- **Exercise brief**:
Down to the last line, print the entries below exactly, and keep every picture out of the copy.

========================

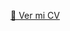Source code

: [📄 Ver mi CV](https://github.com/naninimarcos/Proyectos_2024-2025/blob/main/CV/CV_Nanini_Marcos.pdf)
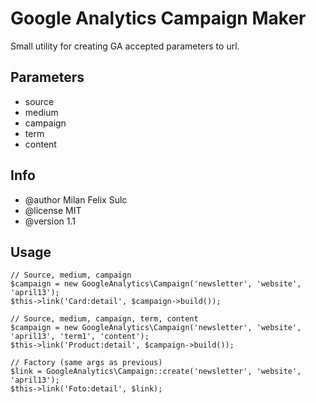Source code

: # Google Analytics Campaign Maker

Small utility for creating GA accepted parameters to url.

## Parameters

- source
- medium
- campaign
- term
- content

## Info

* @author Milan Felix Sulc
* @license MIT
* @version 1.1

## Usage

    // Source, medium, campaign
    $campaign = new GoogleAnalytics\Campaign('newsletter', 'website', 'april13');
    $this->link('Card:detail', $campaign->build());

    // Source, medium, campaign, term, content
    $campaign = new GoogleAnalytics\Campaign('newsletter', 'website', 'april13', 'term1', 'content');
    $this->link('Product:detail', $campaign->build());

    // Factory (same args as previous)
    $link = GoogleAnalytics\Campaign::create('newsletter', 'website', 'april13');
    $this->link('Foto:detail', $link);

========================

- **Answer to the problem**:
Source code

: [📄 Ver mi CV](https://github.com/naninimarcos/Proyectos_2024-2025/blob/main/CV/CV_Nanini_Marcos.pdf)
Source code

: # Google Analytics Campaign Maker

Small utility for creating GA accepted parameters to url.

## Parameters

- source
- medium
- campaign
- term
- content

## Info

* @author Milan Felix Sulc
* @license MIT
* @version 1.1

## Usage

    // Source, medium, campaign
    $campaign = new GoogleAnalytics\Campaign('newsletter', 'website', 'april13');
    $this->link('Card:detail', $campaign->build());

    // Source, medium, campaign, term, content
    $campaign = new GoogleAnalytics\Campaign('newsletter', 'website', 'april13', 'term1', 'content');
    $this->link('Product:detail', $campaign->build());

    // Factory (same args as previous)
    $link = GoogleAnalytics\Campaign::create('newsletter', 'website', 'april13');
    $this->link('Foto:detail', $link);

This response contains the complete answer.